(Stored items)
******

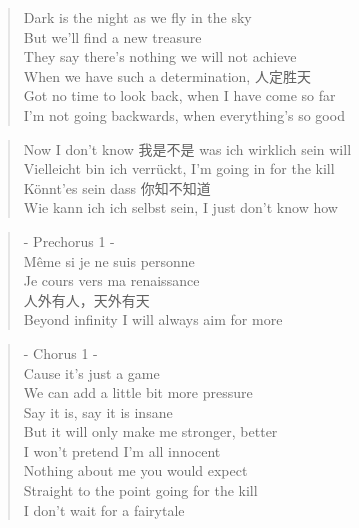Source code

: 
\begin{verse}
Dark is the night as we fly in the sky\\
But we'll find a new treasure\\
They say there's nothing we will not achieve\\
When we have such a determination, 人定胜天\\
Got no time to look back, when I have come so far\\
I'm not going backwards, when everything's so good
\end{verse}

\begin{verse}
Now I don't know 我是不是 was ich wirklich sein will\\
Vielleicht bin ich verrückt, I'm going in for the kill\\
Könnt'es sein dass 你知不知道\\
Wie kann ich ich selbst sein, I just don't know how
\end{verse}

\begin{verse}
- Prechorus 1 -\\
Même si je ne suis personne\\
Je cours vers ma renaissance\\
人外有人，天外有天\\
Beyond infinity I will always aim for more
\end{verse}

\begin{verse}
- Chorus 1 -\\
Cause it's just a game\\
We can add a little bit more pressure\\
Say it is, say it is insane\\
But it will only make me stronger, better\\
I won't pretend I'm all innocent\\
Nothing about me you would expect\\
Straight to the point going for the kill\\
I don't wait for a fairytale
\end{verse}

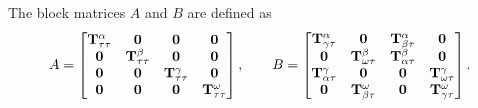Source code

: The block matrices $A$ and $B$ are defined as
\begin{equation}
A = \begin{bmatrix}
\mathbf T^{\alpha}_{\tau\tau} & \mathbf 0 & \mathbf 0 & \mathbf 0 \\
\mathbf 0 & \mathbf T^{\beta}_{\tau\tau} & \mathbf 0 & \mathbf 0  \\
\mathbf 0 & \mathbf 0 & \mathbf T^{\gamma}_{\tau\tau} & \mathbf 0  \\
\mathbf 0& \mathbf 0 & \mathbf 0 & \mathbf T^{\omega}_{\tau\tau} \\
\end{bmatrix}, \qquad
B = \begin{bmatrix}
\mathbf T^{\alpha}_{\gamma\tau} & \mathbf 0              & \mathbf T^{\alpha}_{\beta\tau} & \mathbf 0 \\
\mathbf 0               & \mathbf T^{\beta}_{\omega\tau} & \mathbf T^{\beta}_{\alpha\tau} & \mathbf 0 \\
\mathbf T^{\gamma}_{\alpha\tau} & \mathbf 0              & \mathbf 0              & \mathbf T^{\gamma}_{\omega\tau} \\
\mathbf 0               & \mathbf T^{\omega}_{\beta\tau} & \mathbf 0              & \mathbf T^{\omega}_{\gamma\tau}
\end{bmatrix}.
\label{eq:matrix_AB}
\end{equation}

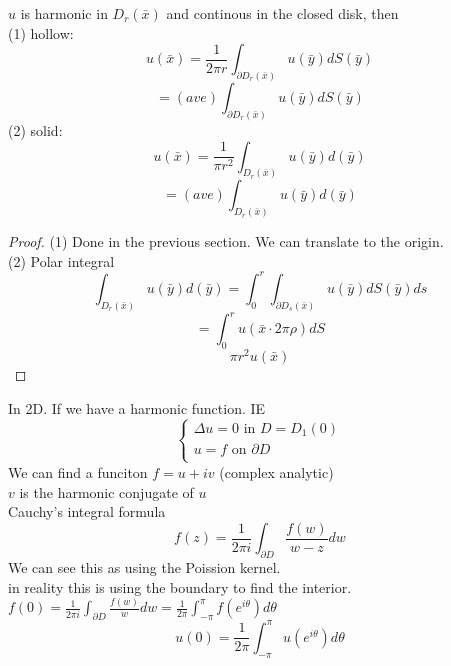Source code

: \documentclass[answers, 12pts,addpoints]{exam}
\begin{document}
\begin{theorem}
    $u$ is harmonic in $D_r(\bar{x})$ and continous in the closed disk, then \\
    (1) hollow: 
    $$ u(\bar{x}) = \frac{1}{2\pi r} \int_{\partial D_r(\bar{x})} u(\bar{y}) dS(\bar{y})$$
    $$ = (ave)\int_{\partial D_r(\bar{x})} u(\bar{y}) dS(\bar{y})$$
    (2) solid:
    $$ u(\bar{x}) = \frac{1}{\pi r^2} \int_{D_r(\bar{x})} u(\bar{y}) d(\bar{y})$$
    $$ = (ave)\int_{D_r(\bar{x})} u(\bar{y}) d(\bar{y})$$
    \begin{proof}
        (1) Done in the previous section. We can translate to the origin.\\
        (2) Polar integral\\
        $$\int_{D_r(\bar{x})} u(\bar{y}) d(\bar{y}) = \int_0^r \int_{\partial D_s(\bar{x})} u(\bar{y}) dS(\bar{y}) ds$$
        $$ = \int_0^r u(\bar{x} \cdot 2\pi \rho) dS$$
        $$ \pi r^2 u(\bar{x})$$
    \end{proof}
    \begin{remark}
        In 2D. If we have a harmonic function. IE\\
        $$\begin{cases}
            \Delta u = 0 \text{ in } D = D_1(0)\\
            u = f \text{ on } \partial D\\
        \end{cases}$$
        We can find a funciton $f = u + iv$ (complex analytic)\\
        $v$ is the harmonic conjugate of $u$\\
        Cauchy's integral formula\\
        $$ f(z) = \frac{1}{2\pi i} \int_{\partial D} \frac{f(w)}{w - z} dw$$
        We can see this as using the Poission kernel.\\
        in reality this is using the boundary to find the interior.\\
        $f(0) = \frac{1}{2\pi i} \int_{\partial D} \frac{f(w)}{w} dw = \frac{1}{2\pi} \int_{-\pi}^{\pi} f(e^{i\theta}) d\theta $\\
        $$u(0) = \frac{1}{2\pi} \int_{-\pi}^{\pi} u(e^{i\theta}) d\theta$$
    \end{remark}
\end{theorem}
\end{document}
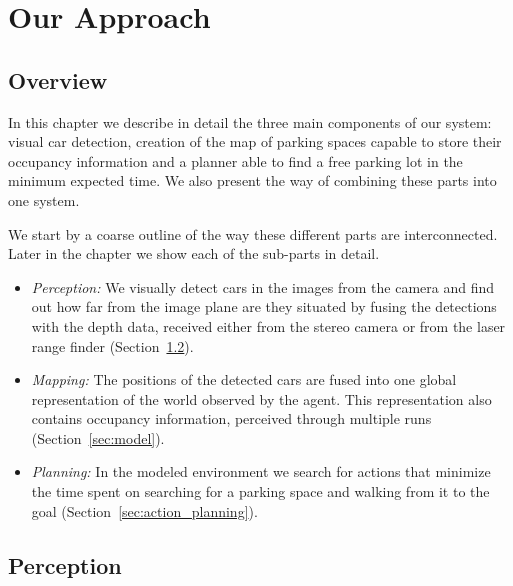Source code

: 
\newcommand\Bx{x}
\newcommand\Bm{m}
\def\v{\vm{v}}
\newcommand\vm[1]{\bm{\mathrm{#1}}}
\renewcommand{\v}{{\mbox{a}^i}}
\newcommand{\z}{z_{t}}
\newcommand{\y}{z_{1:t-1}}

\chapter{Our Approach}
\label{cha:our_approach}

\section{Overview} %
\label{sec:overview}

In this chapter we describe in detail the three main components of our system:
visual car detection, creation of the map of parking spaces capable to store
their occupancy information and a planner able to find a free parking lot in
the minimum expected time. We also present the way of combining these parts
into one system.

We start by a coarse outline of the way these different parts are
interconnected. Later in the chapter we show each of the sub-parts in detail.

\begin{itemize}

\item \emph{Perception:} We visually detect cars in the images from the camera and find out how far from the image plane are they situated by fusing the detections with the depth data, received either from the stereo camera or from the laser range finder (Section~\ref{sec:perception}).

\item \emph{Mapping:} The positions of the detected cars are fused into one global representation of the world observed by the agent. This representation also contains occupancy information, perceived through multiple runs (Section~\ref{sec:model}).

\item \emph{Planning:} In the modeled environment we search for actions that minimize the time spent on searching for a parking space and walking from it to the goal (Section~\ref{sec:action_planning}).

\end{itemize}


\section{Perception} %
\label{sec:perception}

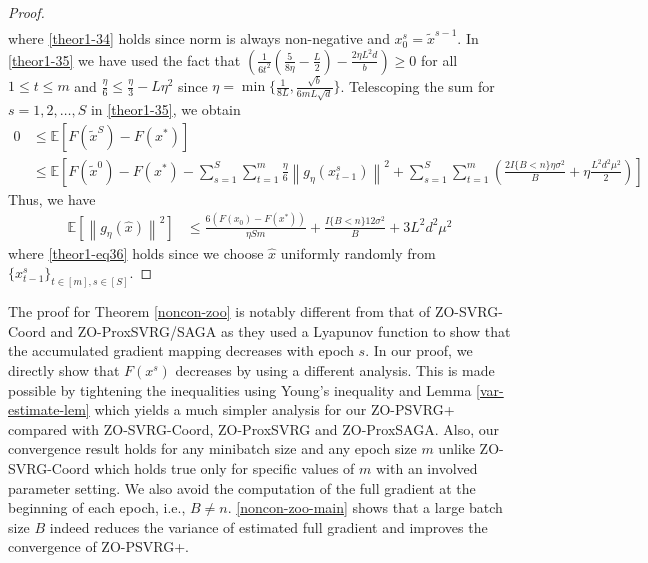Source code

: \documentclass{article}
\newcommand*{\E}{\mathbb{E}}
\newcommand{\norm}[1]{\left\lVert#1\right\rVert}
\theoremstyle{definition}
\theoremstyle{remark}
\begin{document}
\begin{proof}
\begin{align}
 \end{align}
 where \eqref{theor1-34} holds since norm is always non-negative and $x_0^s = \tilde{x}^{s-1}$. In \eqref{theor1-35} we have used the fact that $(\frac{1}{6t^2}(\frac{5}{8\eta} - \frac{L}{2})-\frac{2\eta L^2 d}{b})\geq 0$ for all $1\leq t \leq m$ and $\frac{\eta}{6} \leq \frac{\eta}{3}-L\eta^2$ since $\eta = \min\{\frac{1}{8L}, \frac{\sqrt{b}}{6mL\sqrt{d}}\}$. 
 Telescoping the sum for $s = 1, 2, \ldots, S$ in \eqref{theor1-35}, we obtain
 \begin{equation*}
\begin{split} 
0 &\leq \E[F(\tilde{x}^S) - F({x}^*)] \\
&\leq \E\left[F(\tilde{x}^{0}) - F({x}^*) - \sum_{s=1}^S\sum_{t=1}^m\frac{\eta}{6}\norm{g_{\eta}(x_{t-1}^s)}^2 + \sum_{s=1}^S\sum_{t=1}^m(\frac{2I\{B < n\}\eta \sigma ^2}{B}+\eta \frac{L^2 d^2 \mu^2}{2})\right]
 \end{split}
 \end{equation*}
 Thus, we have
  \begin{align}
\E[\norm{g_{\eta}(\hat{x})}^2] & \leq \frac{6\left(F(x_0) - F({x}^*)\right)}{\eta Sm} + \frac{I\{B < n\}12\sigma ^2}{B}+3{L^2 d^2 \mu^2}\label{theor1-eq36}
 \end{align}
 where \eqref{theor1-eq36} holds since we choose  $\hat{x}$ uniformly randomly from $\{x_{t-1}^s\}_{t\in [m], s\in [S]}$. 
\end{proof} 
{\color{Violet}
The proof for Theorem \ref{noncon-zoo} is notably different from that of ZO-SVRG-Coord and ZO-ProxSVRG/SAGA as they used a Lyapunov function to show that the accumulated gradient mapping decreases with epoch $s$. In our proof, we directly show that $F(x^s)$ decreases by  using a different analysis. This is made possible by tightening the inequalities using Young's inequality and Lemma \ref{var-estimate-lem} which yields a much simpler analysis for our ZO-PSVRG+ compared with ZO-SVRG-Coord, ZO-ProxSVRG and ZO-ProxSAGA.  Also, our convergence result holds for any minibatch size and any epoch size $m$ unlike ZO-SVRG-Coord which holds true only for specific values of $m$ with an involved parameter setting.
We also avoid the computation of the full gradient at the beginning of each epoch, i.e., $B \neq n$.
} \eqref{noncon-zoo-main} shows that a large batch size $B$ indeed reduces the variance of estimated full gradient and improves the convergence of ZO-PSVRG+.
 
\end{document}
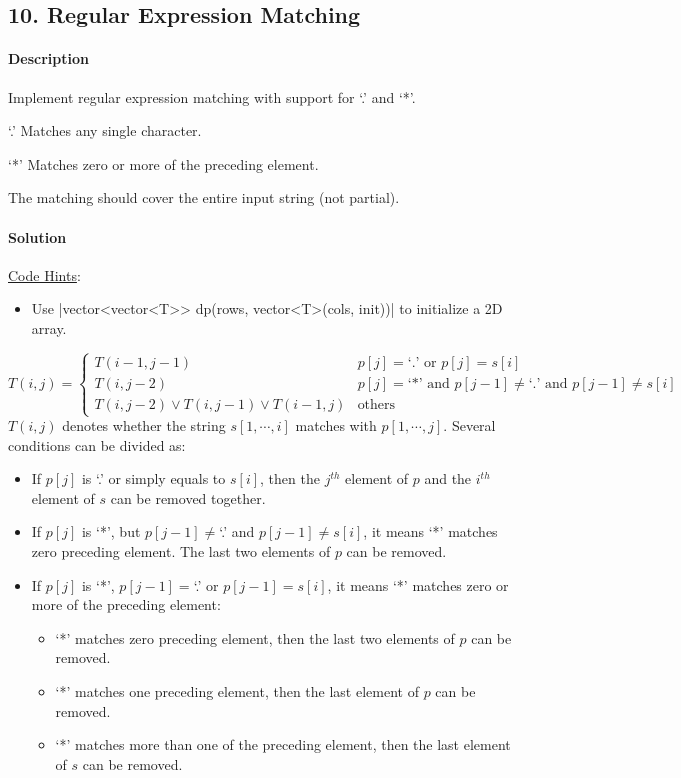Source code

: \subsection{10. Regular Expression Matching}

\paragraph{Description}

Implement regular expression matching with support for `.' and `*'.

`.' Matches any single character.

`*' Matches zero or more of the preceding element.

The matching should cover the entire input string (not partial).

\paragraph{Solution}

\underline{Code Hints}:
\begin{itemize}
    \item Use |vector<vector<T>> dp(rows, vector<T>(cols, init))| to initialize a 2D array.
\end{itemize}

\begin{equation*}
T(i,j)=\begin{cases}
T(i-1,j-1) & p[j]=\text{`.' or }p[j]=s[i]\\
T(i,j-2) & p[j]=\text{`*' and }p[j-1]\neq\text{`.' and }p[j-1]\neq s[i]\\
T(i,j-2)\vee T(i,j-1)\vee T(i-1,j) & \text{others}
\end{cases}
\end{equation*}
$T(i,j)$ denotes whether the string $s[1,\cdots,i]$ matches with $p[1,\cdots,j]$. Several conditions can be divided as:
\begin{itemize}
    \item If $p[j]$ is `.' or simply equals to $s[i]$, then the $j^{th}$ element of $p$ and the $i^{th}$ element of $s$ can be removed together.
    \item If $p[j]$ is `*', but $p[j-1]\neq$`.' and $p[j-1]\neq s[i]$, it means `*' matches zero preceding element. The last two elements of $p$ can be removed.
    \item If $p[j]$ is `*', $p[j-1]=$`.' or $p[j-1]=s[i]$, it means `*' matches zero or more of the preceding element:
    \begin{itemize}
        \item `*' matches zero preceding element, then the last two elements of $p$ can be removed.
        \item `*' matches one preceding element, then the last element of $p$ can be removed.
        \item `*' matches more than one of the preceding element, then the last element of $s$ can be removed.
    \end{itemize}
\end{itemize}


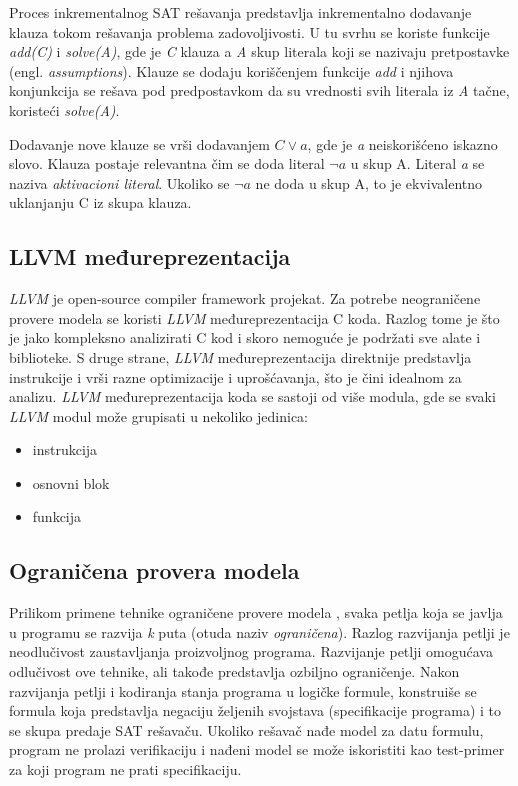 \documentclass[a4paper]{article}
\theoremstyle{plain}
\theoremstyle{definition}
\begin{document}
Proces inkrementalnog SAT rešavanja \cite{iss} predstavlja inkrementalno dodavanje klauza tokom rešavanja problema zadovoljivosti. U tu svrhu se koriste funkcije \emph{add(C)} i \emph{solve(A)}, gde je \emph{C} klauza a \emph{A} skup literala koji se nazivaju pretpostavke (engl. \emph{assumptions}). Klauze se dodaju koriščenjem funkcije \emph{add} i njihova konjunkcija se rešava pod predpostavkom da su vrednosti svih literala iz \emph{A} tačne, koristeći \emph{solve(A)}.

Dodavanje nove klauze se vrši dodavanjem $C\vee{}a$, gde je \emph{a} neiskorišćeno iskazno slovo. Klauza postaje relevantna čim se doda literal $\neg{}a$ u skup A. Literal \emph{a} se naziva \emph{aktivacioni literal}. Ukoliko se $\neg{}a$ ne doda u skup A, to je ekvivalentno uklanjanju C iz skupa klauza.

\subsection{LLVM međureprezentacija}
\label{subsec:LLVM}

\emph{LLVM} \cite{llvm} je open-source compiler framework projekat. Za potrebe neograničene provere modela se koristi \emph{LLVM} međureprezentacija C koda. Razlog tome je što je jako kompleksno analizirati C kod i skoro nemoguće je podržati sve alate i biblioteke. S druge strane, \emph{LLVM} međureprezentacija direktnije predstavlja instrukcije i vrši razne optimizacije i uprošćavanja, što je čini idealnom za analizu. \emph{LLVM} međureprezentacija koda se sastoji od više modula, gde se svaki \emph{LLVM} modul može grupisati u nekoliko jedinica:
\begin{itemize}
    \item instrukcija
    \item osnovni blok
    \item funkcija
\end{itemize}

\subsection{Ograničena provera modela}
\label{subsec:BMC}

Prilikom primene tehnike ograničene provere modela \cite{bsmc}, svaka petlja koja se javlja u programu se razvija \emph{k} puta (otuda naziv \emph{ograničena}). Razlog razvijanja petlji je neodlučivost zaustavljanja proizvoljnog programa. Razvijanje petlji omogućava odlučivost ove tehnike, ali takođe predstavlja ozbiljno ograničenje. Nakon razvijanja petlji i kodiranja stanja programa u logičke formule, konstruiše se formula koja predstavlja negaciju željenih svojstava (specifikacije programa) i to se skupa predaje SAT rešavaču. Ukoliko rešavač nađe model za datu formulu, program ne prolazi verifikaciju i nađeni model se može iskoristiti kao test-primer za koji program ne prati specifikaciju.
\end{document}
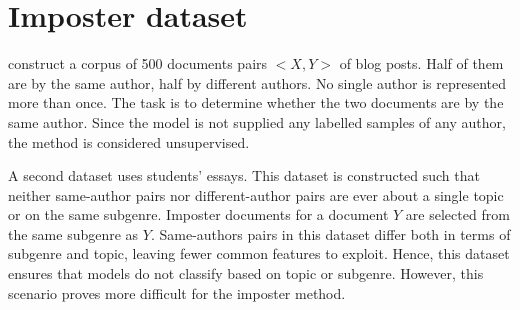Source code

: \section{Imposter dataset}
\label{sec:imposter_dataset}

\citet{koppel_determining_2014} construct a corpus of 500 documents pairs $<X,Y>$ of blog posts.
Half of them are by the same author, half by different authors.
No single author is represented more than once.
The task is to determine whether the two documents are by the same author.
Since the model is not supplied any labelled samples of any author, the method is considered unsupervised.

A second dataset uses students' essays.
This dataset is constructed such that neither same-author pairs nor different-author pairs 
are ever about a single topic or on the same subgenre.
Imposter documents for a document $Y$ are selected from the same subgenre as $Y$.
Same-authors pairs in this dataset differ both in terms of subgenre and topic, leaving fewer common features to exploit.
Hence, this dataset ensures that models do not classify based on topic or subgenre.
However, this scenario proves more difficult for the imposter method.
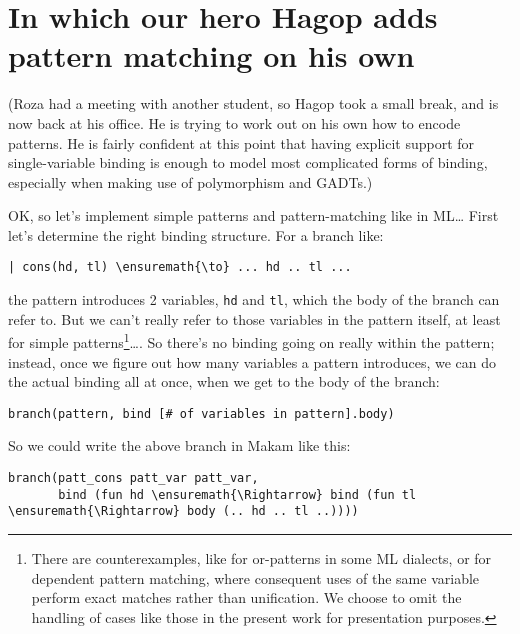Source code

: \section{In which our hero Hagop adds pattern matching on his
own}\label{in-which-our-hero-hagop-adds-pattern-matching-on-his-own}

\begin{scenecomment}
(Roza had a meeting with another student, so Hagop took a small break, and is now back at his
office. He is trying to work out on his own how to encode patterns. He is fairly
confident at this point that having explicit support for single-variable
binding is enough to model most complicated forms of binding, especially when making use of
polymorphism and GADTs.)
\end{scenecomment}

\identNormal
\heroSTUDENT{} OK, so let's implement simple patterns and pattern-matching
like in ML\ldots{} First let's determine the right binding structure.
For a branch like:

\begin{verbatim}
| cons(hd, tl) \ensuremath{\to} ... hd .. tl ...
\end{verbatim}

the pattern introduces 2 variables, \texttt{hd} and \texttt{tl}, which
the body of the branch can refer to. But we can't really refer to those
variables in the pattern itself, at least for simple
patterns\footnote{There are counterexamples, like for or-patterns in some ML dialects, or for dependent pattern matching, where consequent uses of the same variable perform exact matches rather than unification. We choose to omit the handling of cases like those in the present work for presentation purposes.}\ldots{}.
So there's no binding going on really within the pattern; instead, once
we figure out how many variables a pattern introduces, we can do the
actual binding all at once, when we get to the body of the branch:

\begin{verbatim}
branch(pattern, bind [# of variables in pattern].body)
\end{verbatim}

So we could write the above branch in Makam like this:

\begin{verbatim}
branch(patt_cons patt_var patt_var,
       bind (fun hd \ensuremath{\Rightarrow} bind (fun tl \ensuremath{\Rightarrow} body (.. hd .. tl ..))))
\end{verbatim}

******

> What you have to do: Set down only the lines from the line with "actual binding all" through the last line of the data above, keeping both the first and the last.

> Written solution:
actual binding all at once, when we get to the body of the branch:

\begin{verbatim}
branch(pattern, bind [# of variables in pattern].body)
\end{verbatim}

So we could write the above branch in Makam like this:

\begin{verbatim}
branch(patt_cons patt_var patt_var,
       bind (fun hd \ensuremath{\Rightarrow} bind (fun tl \ensuremath{\Rightarrow} body (.. hd .. tl ..))))
\end{verbatim}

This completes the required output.